Border point = not enough points in their epsilon radius to be a core point but are within another core point's epsilon radius. This means they'll be assigned to that core point's cluster but they can't start their own cluster or extend the one they're in.
Outlier point = not enough points in their epsilon radius and aren't in a core point's epsilon radius either. They might sit in the radius of a border point but those can't assign observations to clusters, only core points can.

From the above definitions we can see that DBSCAN still uses a notion of distance, via epsilon, to find close-by points, so all the standard data prep steps around transforming and scaling data still apply. Ultimately though, what decides if a point belongs to a cluster or not, is not how close it is but rather if the point, as defined by the distance to other points, sits inside a dense region.

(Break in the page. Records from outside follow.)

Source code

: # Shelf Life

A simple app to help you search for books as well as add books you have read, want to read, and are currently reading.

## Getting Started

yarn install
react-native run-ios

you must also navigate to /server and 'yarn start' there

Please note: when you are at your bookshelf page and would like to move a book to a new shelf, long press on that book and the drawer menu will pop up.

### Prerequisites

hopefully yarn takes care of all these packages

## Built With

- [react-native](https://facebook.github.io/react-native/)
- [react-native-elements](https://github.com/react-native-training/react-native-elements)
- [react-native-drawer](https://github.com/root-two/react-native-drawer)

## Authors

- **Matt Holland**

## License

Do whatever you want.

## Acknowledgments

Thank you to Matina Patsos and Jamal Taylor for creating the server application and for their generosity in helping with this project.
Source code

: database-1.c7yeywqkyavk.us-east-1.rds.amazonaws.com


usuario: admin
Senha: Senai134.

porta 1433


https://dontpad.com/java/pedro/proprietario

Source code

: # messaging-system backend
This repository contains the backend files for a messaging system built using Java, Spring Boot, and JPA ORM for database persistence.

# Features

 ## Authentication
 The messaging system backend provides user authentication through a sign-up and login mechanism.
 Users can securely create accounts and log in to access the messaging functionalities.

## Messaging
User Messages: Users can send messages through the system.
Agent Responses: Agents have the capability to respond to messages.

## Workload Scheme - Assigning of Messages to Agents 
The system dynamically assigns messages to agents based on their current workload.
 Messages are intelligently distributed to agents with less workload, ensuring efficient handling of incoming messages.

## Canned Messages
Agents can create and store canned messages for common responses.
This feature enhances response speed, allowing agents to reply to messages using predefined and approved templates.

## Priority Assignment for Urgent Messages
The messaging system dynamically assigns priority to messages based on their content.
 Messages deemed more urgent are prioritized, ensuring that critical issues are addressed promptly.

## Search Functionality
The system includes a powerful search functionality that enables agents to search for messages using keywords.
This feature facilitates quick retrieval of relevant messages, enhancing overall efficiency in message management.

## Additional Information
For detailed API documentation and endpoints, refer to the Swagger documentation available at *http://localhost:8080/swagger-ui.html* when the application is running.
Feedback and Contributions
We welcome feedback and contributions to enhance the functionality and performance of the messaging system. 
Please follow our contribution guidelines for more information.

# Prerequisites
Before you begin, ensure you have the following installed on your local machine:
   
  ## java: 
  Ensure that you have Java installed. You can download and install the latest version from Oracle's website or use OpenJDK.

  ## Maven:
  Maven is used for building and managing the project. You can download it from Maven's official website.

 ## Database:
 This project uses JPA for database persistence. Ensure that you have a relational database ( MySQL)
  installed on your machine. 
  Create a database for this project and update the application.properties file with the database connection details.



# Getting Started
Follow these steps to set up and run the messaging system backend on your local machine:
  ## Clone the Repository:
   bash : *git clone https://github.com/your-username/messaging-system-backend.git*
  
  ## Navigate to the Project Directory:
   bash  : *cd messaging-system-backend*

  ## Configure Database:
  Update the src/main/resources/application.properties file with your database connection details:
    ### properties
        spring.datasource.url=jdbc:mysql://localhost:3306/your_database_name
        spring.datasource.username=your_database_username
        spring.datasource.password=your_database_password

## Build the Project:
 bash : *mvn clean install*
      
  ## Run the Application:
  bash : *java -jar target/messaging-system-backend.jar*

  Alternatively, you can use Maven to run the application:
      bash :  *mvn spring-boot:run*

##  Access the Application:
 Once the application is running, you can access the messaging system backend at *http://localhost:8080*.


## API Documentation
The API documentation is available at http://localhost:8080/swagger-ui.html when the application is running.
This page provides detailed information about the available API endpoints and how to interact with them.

Let's have a look at some more visual examples of how all of the above works. This StatQuest gives a great explanation of all the concepts in DBSCAN so I'd recommend watching that now. This site also has some great animations that allow you to see how DBSCAN works, step-by-step, with different data shapes and how it changes with different values of minimum points and epsilon.

Let's have a look at how DBSCAN compares to k-means to get an idea of how it works and what the main differences are. For example, looking at our previous plot we can see the data looks a bit like a smiley face. Just from looking at it visually, we'd say there are 3 clusters (2 'eyes' and 1 'mouth') and maybe an outlier as the 'nose'. Let's see how k-means and DBSCAN would go about creating the 3 clusters on our data:

On this occasion we can see that DBSCAN has identified the three clusters and outlier, whereas the k-means solution, whilst not terrible, seems to have struggled with the smile. The plot below that shows the different approaches the two algorithms take gives a clue why this is the case.

Remember from the k-means tutorial that it works by picking random starting cluster centres and then finds the points closest to them. The cluster centres are then recalculated as the average of the points in the cluster. The process of finding which points are nearest this new centre, assigning them, updating the cluster centre and then finding which points are now closest continues iteratively until a stable solution is found. As k-means likes to find circular clusters and assigns all points to a cluster, that's how we end up with roughly evenly sized clusters across our data. We told k-means we wanted 3 clusters and it found 3, they weren't quite what we had in mind.

DBSCAN on the other hand works by finding an initial core point and then exploring the epsilon radius around it. The arrow in the picture shows the size of epsilon which is something we'd have had to decide on in advance before calling DBSCAN. Let's say we also pass it the condition of minimum points = 3.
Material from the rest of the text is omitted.